Machine hopping

Jul 24, 2007 1:18 AM

Over the years I’ve fielded numerous questions and chatted with many players about the benefits, if any, of changing machines when playing unsuccessfully.

While others may cry out with the boiler-plate statement "The machines are all random and it makes no difference if you play this one, that one, or the one next door" — I prefer to explain what I’m saying instead of taking the easy way out that really only serves to justify others playing far more than they know they should anyway.

First let’s take the sensible approach to understanding the issue of changing machines. Think of how many times you’ve sat down, started playing, and within 30 minutes you hit a royal or other jackpot that put you way ahead for the visit. Then think about how many times you continued to sit there and play on — either because you felt "lucky" or because you read where gurus and advantage players all do it for obvious reasons.

Now try to remember how many times you WISH you DID NOT continue playing after that big hit, and compare it to the times where you made even more money by playing on at the same machine. If you got your facts right you’ll see where yes, there are times when more fortune will come your way, but OVERWHELMINGLY it will not. That is the nature of the game, and why it is as big a moneymaker as it is for all the casinos.

Already the "advantage players" are getting twitchy, but we’re just getting started. More and more the questions come in about how players run into numerous cold streaks and then ask me what it is that I would do when that happens. What they are really asking is if changing machines would be of any help.

In order to accept the true answer to that question a player has to be able to first comprehend that all machines have patterns just as similar random events always depict certain patterns throughout their existence. Cold cycles happen in video poker just as hot cycles do, only there are obviously far more cold ones as we can all attest.

The reason becomes readily apparent when you see the weak distribution of winning hands vs. losers when analyzing the game. The math people are always very quick to tell us of what perfect play throughout infinity will be and what tiny percentages are involved results-wise based on the games’ pay tables. But what they stay away from is how the cycles — which are very common — will affect the outcome and, indeed, our frustration level as we play.

Understanding how to read machine "streaks" and making the proper adjustments has been a key area in why I’ve had so much consistent success throughout the last 10 years of my play. And I am absolutely certain that the reason I lost when I used to play optimal strategy only as an advantage player is because no one educated me on this subject and I just sat and played and played and played”¦.actually without a prayer. Just like tens of thousands who today erroneously follow long-term strategy as I was fooled into doing.

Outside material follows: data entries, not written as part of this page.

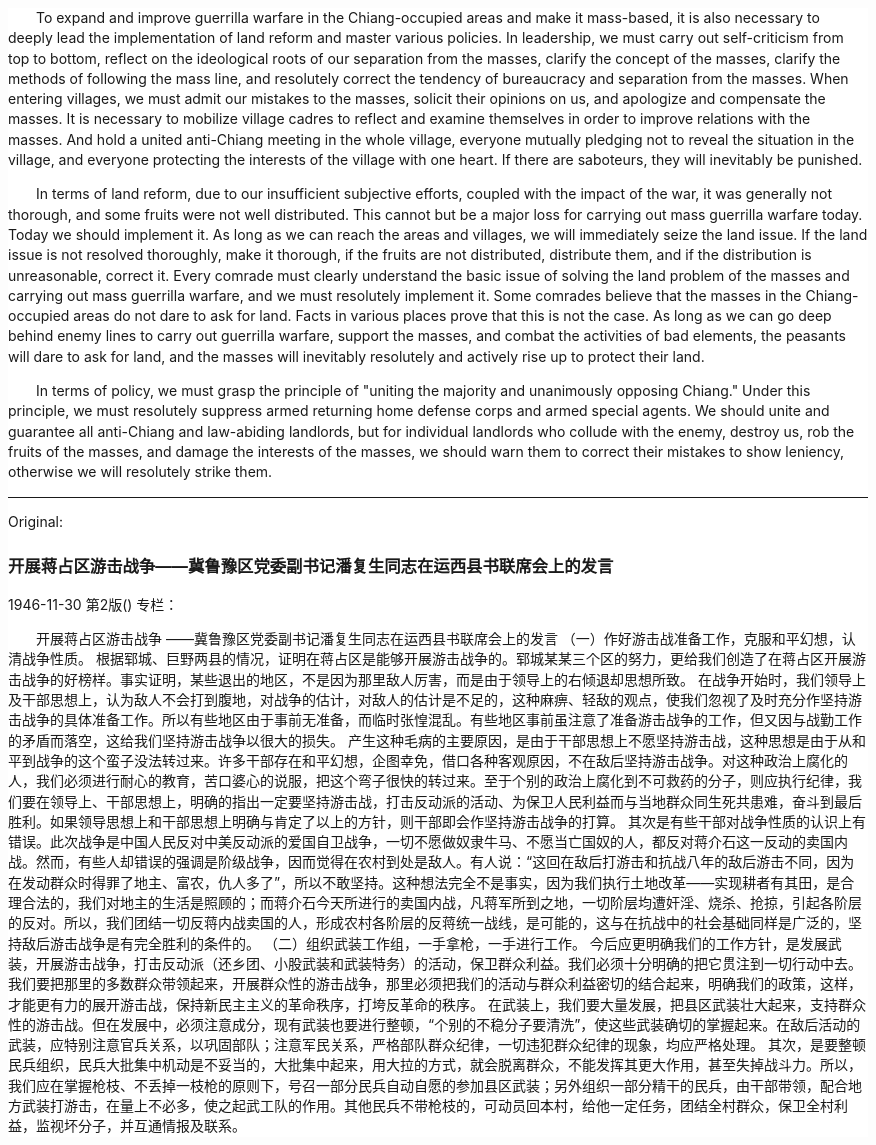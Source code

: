 　　To expand and improve guerrilla warfare in the Chiang-occupied areas and make it mass-based, it is also necessary to deeply lead the implementation of land reform and master various policies. In leadership, we must carry out self-criticism from top to bottom, reflect on the ideological roots of our separation from the masses, clarify the concept of the masses, clarify the methods of following the mass line, and resolutely correct the tendency of bureaucracy and separation from the masses. When entering villages, we must admit our mistakes to the masses, solicit their opinions on us, and apologize and compensate the masses. It is necessary to mobilize village cadres to reflect and examine themselves in order to improve relations with the masses. And hold a united anti-Chiang meeting in the whole village, everyone mutually pledging not to reveal the situation in the village, and everyone protecting the interests of the village with one heart. If there are saboteurs, they will inevitably be punished.

　　In terms of land reform, due to our insufficient subjective efforts, coupled with the impact of the war, it was generally not thorough, and some fruits were not well distributed. This cannot but be a major loss for carrying out mass guerrilla warfare today. Today we should implement it. As long as we can reach the areas and villages, we will immediately seize the land issue. If the land issue is not resolved thoroughly, make it thorough, if the fruits are not distributed, distribute them, and if the distribution is unreasonable, correct it. Every comrade must clearly understand the basic issue of solving the land problem of the masses and carrying out mass guerrilla warfare, and we must resolutely implement it. Some comrades believe that the masses in the Chiang-occupied areas do not dare to ask for land. Facts in various places prove that this is not the case. As long as we can go deep behind enemy lines to carry out guerrilla warfare, support the masses, and combat the activities of bad elements, the peasants will dare to ask for land, and the masses will inevitably resolutely and actively rise up to protect their land.

　　In terms of policy, we must grasp the principle of "uniting the majority and unanimously opposing Chiang." Under this principle, we must resolutely suppress armed returning home defense corps and armed special agents. We should unite and guarantee all anti-Chiang and law-abiding landlords, but for individual landlords who collude with the enemy, destroy us, rob the fruits of the masses, and damage the interests of the masses, we should warn them to correct their mistakes to show leniency, otherwise we will resolutely strike them.



<hr /> 

Original: 


### 开展蒋占区游击战争——冀鲁豫区党委副书记潘复生同志在运西县书联席会上的发言

1946-11-30
第2版()
专栏：

　　开展蒋占区游击战争
    ——冀鲁豫区党委副书记潘复生同志在运西县书联席会上的发言
    （一）作好游击战准备工作，克服和平幻想，认清战争性质。
    根据郓城、巨野两县的情况，证明在蒋占区是能够开展游击战争的。郓城某某三个区的努力，更给我们创造了在蒋占区开展游击战争的好榜样。事实证明，某些退出的地区，不是因为那里敌人厉害，而是由于领导上的右倾退却思想所致。
    在战争开始时，我们领导上及干部思想上，认为敌人不会打到腹地，对战争的估计，对敌人的估计是不足的，这种麻痹、轻敌的观点，使我们忽视了及时充分作坚持游击战争的具体准备工作。所以有些地区由于事前无准备，而临时张惶混乱。有些地区事前虽注意了准备游击战争的工作，但又因与战勤工作的矛盾而落空，这给我们坚持游击战争以很大的损失。
    产生这种毛病的主要原因，是由于干部思想上不愿坚持游击战，这种思想是由于从和平到战争的这个蛮子没法转过来。许多干部存在和平幻想，企图幸免，借口各种客观原因，不在敌后坚持游击战争。对这种政治上腐化的人，我们必须进行耐心的教育，苦口婆心的说服，把这个弯子很快的转过来。至于个别的政治上腐化到不可救药的分子，则应执行纪律，我们要在领导上、干部思想上，明确的指出一定要坚持游击战，打击反动派的活动、为保卫人民利益而与当地群众同生死共患难，奋斗到最后胜利。如果领导思想上和干部思想上明确与肯定了以上的方针，则干部即会作坚持游击战争的打算。
    其次是有些干部对战争性质的认识上有错误。此次战争是中国人民反对中美反动派的爱国自卫战争，一切不愿做奴隶牛马、不愿当亡国奴的人，都反对蒋介石这一反动的卖国内战。然而，有些人却错误的强调是阶级战争，因而觉得在农村到处是敌人。有人说：“这回在敌后打游击和抗战八年的敌后游击不同，因为在发动群众时得罪了地主、富农，仇人多了”，所以不敢坚持。这种想法完全不是事实，因为我们执行土地改革——实现耕者有其田，是合理合法的，我们对地主的生活是照顾的；而蒋介石今天所进行的卖国内战，凡蒋军所到之地，一切阶层均遭奸淫、烧杀、抢掠，引起各阶层的反对。所以，我们团结一切反蒋内战卖国的人，形成农村各阶层的反蒋统一战线，是可能的，这与在抗战中的社会基础同样是广泛的，坚持敌后游击战争是有完全胜利的条件的。
    （二）组织武装工作组，一手拿枪，一手进行工作。
    今后应更明确我们的工作方针，是发展武装，开展游击战争，打击反动派（还乡团、小股武装和武装特务）的活动，保卫群众利益。我们必须十分明确的把它贯注到一切行动中去。我们要把那里的多数群众带领起来，开展群众性的游击战争，那里必须把我们的活动与群众利益密切的结合起来，明确我们的政策，这样，才能更有力的展开游击战，保持新民主主义的革命秩序，打垮反革命的秩序。
    在武装上，我们要大量发展，把县区武装壮大起来，支持群众性的游击战。但在发展中，必须注意成分，现有武装也要进行整顿，“个别的不稳分子要清洗”，使这些武装确切的掌握起来。在敌后活动的武装，应特别注意官兵关系，以巩固部队；注意军民关系，严格部队群众纪律，一切违犯群众纪律的现象，均应严格处理。
    其次，是要整顿民兵组织，民兵大批集中机动是不妥当的，大批集中起来，用大拉的方式，就会脱离群众，不能发挥其更大作用，甚至失掉战斗力。所以，我们应在掌握枪枝、不丢掉一枝枪的原则下，号召一部分民兵自动自愿的参加县区武装；另外组织一部分精干的民兵，由干部带领，配合地方武装打游击，在量上不必多，使之起武工队的作用。其他民兵不带枪枝的，可动员回本村，给他一定任务，团结全村群众，保卫全村利益，监视坏分子，并互通情报及联系。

Let’s face it — most of the time when anyone sits at a machine, it is not going to go gangbusters. More commonly it will either give you tit for tat, or it’ll give you a headache as it makes your credits disappear faster than snow in the desert. Most players realize this, yet most of them still play with hope rather than a plan.

With any of my five play strategies, I’m always switching machines if the one I’m on is doing poorly — and anyone can always tell when that is. And if the next one or the next one isn’t showing improvement then I keep on switching. Eventually, I usually do run into one that’s giving instead of taking. It is a very simple concept to follow.

But still, even after reading this, most people won’t. Why? Because players want to change just to try and stop the bleeding but they can’t. They are expecting to find instant gratification on the very next hand every time, and stopping to move only makes the wait that much longer. Determination and discipline are two very important aspects of my overall play strategy. The inability to just get up and leave a losing machine means the player has neither of those traits, and that’s what constitutes a loser.

You’re going to hear the gurus and math experts say that changing machines doesn’t matter or make sense because it takes away from play time and therefore reduces the sacred points accumulation they so feverishly all play for.

But they’re dead wrong in more ways than one. First, winning players only play to win money from their machines and couldn’t care less about casino benefits. Promotion-chasing is a very weak approach to follow if only because it’s exactly what the casino wants you to do.

And, if they’re rejecting the reality of machine streaks and haven’t the ability or desire to stop for a few moments to change machines when losing constantly, they’re missing out on understanding the possible positive consequences of three distinct words: IT CAN’T HURT.